Goal 9: Well co-ordinated, integrated services that contribute to better health and disability outcomes
Develop initiatives that integrate the work of providers of primary and secondary health services so as to maximise the overall health outcomes for people and their communities.
In particular:
a) expand significantly the use of innovative contracting focused on improving outcomes for individual patients and for the population health by bringing various parts of the sector together, especially the primary and the secondary sectors.
b) encourage, through appropriate funding incentives, the involvement of local communities in developing their own solutions to their health issues, by welcoming new ideas that improve health outcomes in an area and/or lead to better and more effective use of health resources.
c) support pilot initiatives designed to better integrate primary and secondary health services.
d) specifically demonstrate, in your regular reports to the Ministry of Health, the initiatives that are being funded to give effect to this goal.
Goal 10: Intersectoral collaboration between agencies and providers to achieve social policy objectives
Promote and support collaborative intersectoral initiatives to improve the delivery of health and other social services that recognise the person as a whole.
In particular:
a) continue to work with other Government agencies to implement the Strengthening Families strategy aimed at breaking the cycle of disadvantage.

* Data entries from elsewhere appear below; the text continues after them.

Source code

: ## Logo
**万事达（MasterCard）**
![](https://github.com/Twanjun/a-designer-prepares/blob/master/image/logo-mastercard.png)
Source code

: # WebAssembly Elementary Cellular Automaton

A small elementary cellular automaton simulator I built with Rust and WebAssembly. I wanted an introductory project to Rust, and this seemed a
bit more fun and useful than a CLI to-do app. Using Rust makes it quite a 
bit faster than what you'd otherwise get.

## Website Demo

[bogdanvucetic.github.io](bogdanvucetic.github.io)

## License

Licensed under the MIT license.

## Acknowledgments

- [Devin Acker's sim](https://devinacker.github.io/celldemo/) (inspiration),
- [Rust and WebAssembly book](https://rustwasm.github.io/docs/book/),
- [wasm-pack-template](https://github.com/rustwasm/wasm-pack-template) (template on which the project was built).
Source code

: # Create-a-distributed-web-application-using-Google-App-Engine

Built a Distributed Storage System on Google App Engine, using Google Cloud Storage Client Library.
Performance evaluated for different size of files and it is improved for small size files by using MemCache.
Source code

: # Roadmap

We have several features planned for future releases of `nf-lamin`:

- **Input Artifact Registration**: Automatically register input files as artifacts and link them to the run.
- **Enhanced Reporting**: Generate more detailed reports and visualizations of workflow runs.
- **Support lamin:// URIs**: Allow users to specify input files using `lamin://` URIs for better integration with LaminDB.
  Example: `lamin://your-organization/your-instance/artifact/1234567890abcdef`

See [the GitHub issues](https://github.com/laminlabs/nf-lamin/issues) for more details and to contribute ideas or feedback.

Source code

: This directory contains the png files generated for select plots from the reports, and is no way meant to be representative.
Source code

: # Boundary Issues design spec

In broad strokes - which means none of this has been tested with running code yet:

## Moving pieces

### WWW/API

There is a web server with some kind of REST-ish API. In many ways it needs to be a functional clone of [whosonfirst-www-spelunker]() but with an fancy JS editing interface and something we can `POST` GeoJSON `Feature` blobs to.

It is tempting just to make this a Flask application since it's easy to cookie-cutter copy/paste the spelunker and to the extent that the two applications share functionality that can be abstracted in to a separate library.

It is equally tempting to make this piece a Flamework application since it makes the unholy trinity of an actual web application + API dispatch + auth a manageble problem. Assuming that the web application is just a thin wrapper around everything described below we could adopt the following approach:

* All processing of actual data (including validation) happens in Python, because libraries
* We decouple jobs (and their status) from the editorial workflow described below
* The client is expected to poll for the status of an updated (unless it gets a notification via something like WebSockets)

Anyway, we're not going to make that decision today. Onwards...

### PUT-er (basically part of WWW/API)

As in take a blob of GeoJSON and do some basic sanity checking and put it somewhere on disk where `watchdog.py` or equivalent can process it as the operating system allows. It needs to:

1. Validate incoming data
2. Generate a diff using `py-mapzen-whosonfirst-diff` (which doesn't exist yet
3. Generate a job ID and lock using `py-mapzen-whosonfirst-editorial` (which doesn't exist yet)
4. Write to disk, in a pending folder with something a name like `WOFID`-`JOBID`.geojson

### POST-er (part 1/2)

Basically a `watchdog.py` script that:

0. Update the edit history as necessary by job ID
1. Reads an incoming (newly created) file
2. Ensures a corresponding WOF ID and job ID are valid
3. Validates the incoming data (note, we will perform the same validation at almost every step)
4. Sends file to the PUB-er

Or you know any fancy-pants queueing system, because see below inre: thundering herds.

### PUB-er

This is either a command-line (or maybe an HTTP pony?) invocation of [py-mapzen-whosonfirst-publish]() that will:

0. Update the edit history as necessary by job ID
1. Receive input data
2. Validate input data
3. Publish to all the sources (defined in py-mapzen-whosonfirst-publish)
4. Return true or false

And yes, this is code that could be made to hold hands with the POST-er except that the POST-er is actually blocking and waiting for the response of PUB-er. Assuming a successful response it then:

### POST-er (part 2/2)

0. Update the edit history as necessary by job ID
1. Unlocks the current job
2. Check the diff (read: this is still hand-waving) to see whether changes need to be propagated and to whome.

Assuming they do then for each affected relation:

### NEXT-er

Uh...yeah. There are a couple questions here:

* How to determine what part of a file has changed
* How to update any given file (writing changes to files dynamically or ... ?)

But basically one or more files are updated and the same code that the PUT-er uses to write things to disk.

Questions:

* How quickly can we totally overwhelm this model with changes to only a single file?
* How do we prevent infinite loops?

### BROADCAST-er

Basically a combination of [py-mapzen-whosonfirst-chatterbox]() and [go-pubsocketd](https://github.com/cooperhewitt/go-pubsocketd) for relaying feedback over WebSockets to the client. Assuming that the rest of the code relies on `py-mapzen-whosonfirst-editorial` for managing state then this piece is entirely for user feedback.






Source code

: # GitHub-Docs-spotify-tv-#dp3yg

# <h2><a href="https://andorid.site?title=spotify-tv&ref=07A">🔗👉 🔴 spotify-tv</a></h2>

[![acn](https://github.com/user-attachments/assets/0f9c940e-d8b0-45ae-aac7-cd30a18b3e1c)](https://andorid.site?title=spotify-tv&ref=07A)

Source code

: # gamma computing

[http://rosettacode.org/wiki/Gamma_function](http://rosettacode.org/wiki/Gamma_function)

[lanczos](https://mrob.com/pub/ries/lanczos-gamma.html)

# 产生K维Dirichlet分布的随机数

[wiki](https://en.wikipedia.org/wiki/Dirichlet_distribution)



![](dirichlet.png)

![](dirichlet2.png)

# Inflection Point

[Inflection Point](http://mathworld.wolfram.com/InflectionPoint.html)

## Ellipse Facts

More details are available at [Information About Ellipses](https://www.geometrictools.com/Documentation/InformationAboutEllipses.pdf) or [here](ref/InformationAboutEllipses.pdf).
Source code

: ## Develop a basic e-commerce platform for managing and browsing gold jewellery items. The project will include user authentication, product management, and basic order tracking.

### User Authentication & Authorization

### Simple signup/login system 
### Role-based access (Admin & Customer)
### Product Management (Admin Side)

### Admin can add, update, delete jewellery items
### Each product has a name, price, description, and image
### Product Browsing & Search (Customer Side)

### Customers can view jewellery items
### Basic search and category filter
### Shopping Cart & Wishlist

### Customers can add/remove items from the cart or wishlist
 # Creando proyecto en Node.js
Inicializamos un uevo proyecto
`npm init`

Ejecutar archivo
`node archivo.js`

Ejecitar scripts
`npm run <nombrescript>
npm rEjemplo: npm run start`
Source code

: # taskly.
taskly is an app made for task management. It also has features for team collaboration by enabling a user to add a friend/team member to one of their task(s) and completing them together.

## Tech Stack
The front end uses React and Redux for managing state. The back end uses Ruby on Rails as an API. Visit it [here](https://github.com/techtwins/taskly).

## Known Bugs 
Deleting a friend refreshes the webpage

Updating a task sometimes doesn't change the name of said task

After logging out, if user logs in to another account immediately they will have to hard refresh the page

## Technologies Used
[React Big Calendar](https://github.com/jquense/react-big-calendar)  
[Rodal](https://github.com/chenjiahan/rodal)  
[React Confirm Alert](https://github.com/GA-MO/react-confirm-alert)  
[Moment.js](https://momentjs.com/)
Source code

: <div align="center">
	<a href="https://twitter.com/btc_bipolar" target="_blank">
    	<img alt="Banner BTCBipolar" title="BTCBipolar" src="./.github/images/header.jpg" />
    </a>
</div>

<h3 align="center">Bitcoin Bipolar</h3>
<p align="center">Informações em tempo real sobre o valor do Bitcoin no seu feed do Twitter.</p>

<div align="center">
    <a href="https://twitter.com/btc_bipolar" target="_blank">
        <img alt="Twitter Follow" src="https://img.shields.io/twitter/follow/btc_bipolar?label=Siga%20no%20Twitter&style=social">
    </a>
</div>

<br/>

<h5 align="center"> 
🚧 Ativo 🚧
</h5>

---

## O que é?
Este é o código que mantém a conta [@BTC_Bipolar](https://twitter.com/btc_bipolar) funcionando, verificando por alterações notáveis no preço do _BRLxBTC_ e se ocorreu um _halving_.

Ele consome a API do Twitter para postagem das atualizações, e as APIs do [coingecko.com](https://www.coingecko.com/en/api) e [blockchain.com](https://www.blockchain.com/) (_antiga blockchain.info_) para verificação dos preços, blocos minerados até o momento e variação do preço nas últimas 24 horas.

These programmes are to focus on local specific long-term initiatives that address the needs of children and families with high support needs.
b) work with the Ministry of Health, and other Government agencies as appropriate, to contribute to the development and implementation of other intersectoral initiatives.
Goal 11: Improved capability and adaptability of the health and disability sector
Improve the long-term performance of the health system by enhancing adaptability and the use of information, and ensuring greater coherence between health service purchasing and public hospital ownership strategies.
In particular:
a) move to longer-term contracts with HHSs and other providers to ensure their ability to plan for the delivery of the services they are contracted to provide.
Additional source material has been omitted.